- _What to produce_
Taking the lines below one at a time, count those with the string "state" and give the result alone.

- _Material for the task_
*** Begin section ***

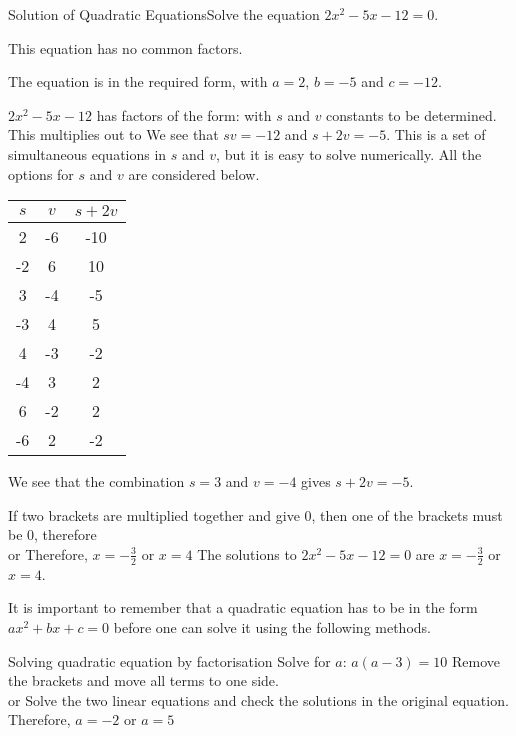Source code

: \begin{wex}{Solution of Quadratic Equations}{Solve the equation $2x^{2} - 5x - 12 = 0$.}
{
This equation has no common factors.

The equation is in the required form, with $a=2$, $b=-5$ and $c=-12$.

$2x^{2} - 5x - 12$ has factors of the form:
with $s$ and $v$ constants to be determined.
This multiplies out to
We see that $sv = -12$ and $s + 2v = -5$. This is a set of simultaneous equations in $s$ and $v$, but it is easy to solve numerically. All the options for $s$ and $v$ are considered below.

\begin{center}
\begin{tabular}{|c|c|c|}\hline\hline
$s$ & $v$ & $s + 2v$ \\\hline\hline
2 & -6 & -10 \\
-2 & 6 & 10 \\
3 & -4 & -5 \\
-3 & 4 & 5 \\
4 & -3 & -2 \\
-4 & 3 & 2 \\
6 & -2 & 2 \\
-6 & 2 & -2 \\\hline
\end{tabular}
\end{center}
We see that the combination $s = 3$ and $v = -4$ gives $s + 2v = -5$.

If two brackets are multiplied together and give 0, then one of the brackets must be 0,  therefore\\
or
Therefore, $x=-\frac{3}{2}$ or $x=4$
The solutions to $2x^{2} - 5x - 12 = 0$ are $x=-\frac{3}{2}$ or $x=4$.
}\end{wex}

It is important to remember that a quadratic equation has to be in the form    $ax^2+bx+c = 0$ before one can solve it using the following methods.

\begin{wex}{Solving quadratic equation by factorisation}
{Solve for $a$: $a(a-3)=10$}{
Remove the brackets and move all terms to one side.\\
or
Solve the two linear equations and check the solutions in the original equation.
Therefore, $a = -2$ or $a = 5$
}
\end{wex}

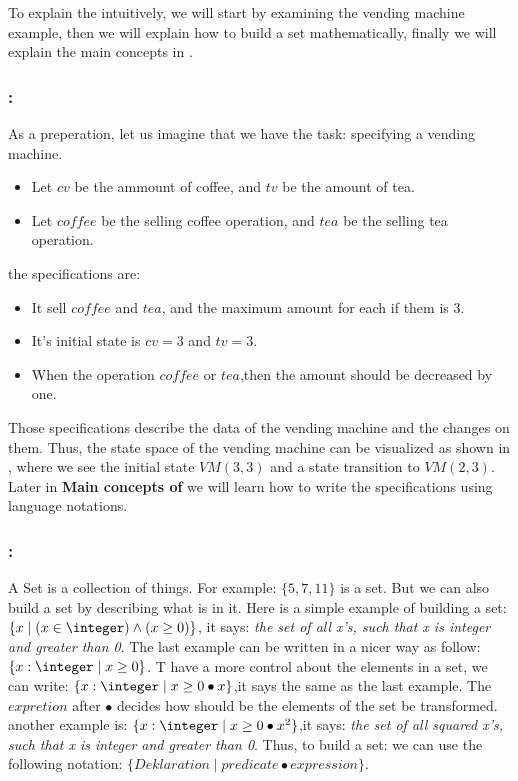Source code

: To explain the \oz{} intuitively, we will start by examining the vending machine example, then we will explain how to build a set mathematically, finally we will explain the main concepts in \oz{}. 

\subsubsection{:}
As a preperation, let us imagine that we have the task: specifying a vending machine.
\begin{itemize}
\item Let $cv$ be the ammount of coffee, and $tv$ be the amount of tea.
\item Let $coffee$ be the selling coffee operation, and $tea$ be the selling tea operation.
\end{itemize}
the specifications are:
\begin{itemize}
\item It sell $coffee$ and $tea$, and the maximum amount for each if them is 3.
\item It's initial state is  $cv = 3$ and $tv = 3$.
\item When the operation $coffee$ or $tea$,then the amount should be decreased by one.
\end{itemize} 
Those specifications describe the data of the vending machine and the changes on them. Thus, the state space of the vending machine can be visualized as shown in , where we see the initial state $VM(3,3)$ and a state transition to $VM(2,3)$. Later in \textbf{Main concepts of \oz{}} we will learn how to write the specifications using \oz{} language notations.


\subsubsection{:} A Set is a collection of things. For example: $\{5, 7, 11\}$ is a set.
But we can also build a set by describing what is in it.
Here is a simple example of building a set: $\{x \mid (x \in \integer) \wedge (x \geq 0) \}$, it says: \textit{the set of all x's, such that x is integer and greater than 0}. The last example can be written in a nicer way as follow: $\{x: \integer \mid x \geq 0 \}$. T have a more control about the elements in a set, we can write: $\{x: \integer \mid x \geq 0 \bullet x\}$,it says the same as the last example. The $expretion$ after $\bullet$ decides how should be the elements of the set be transformed. another example is: $\{x: \integer \mid x \geq 0 \bullet x^{2}\}$,it says: \textit{the set of all  squared x's, such that x is integer and greater than 0}. Thus, to build a set: we can use the following notation: $\{Deklaration \mid predicate \bullet expression \}$.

*** End section ***

- _Written answer_
2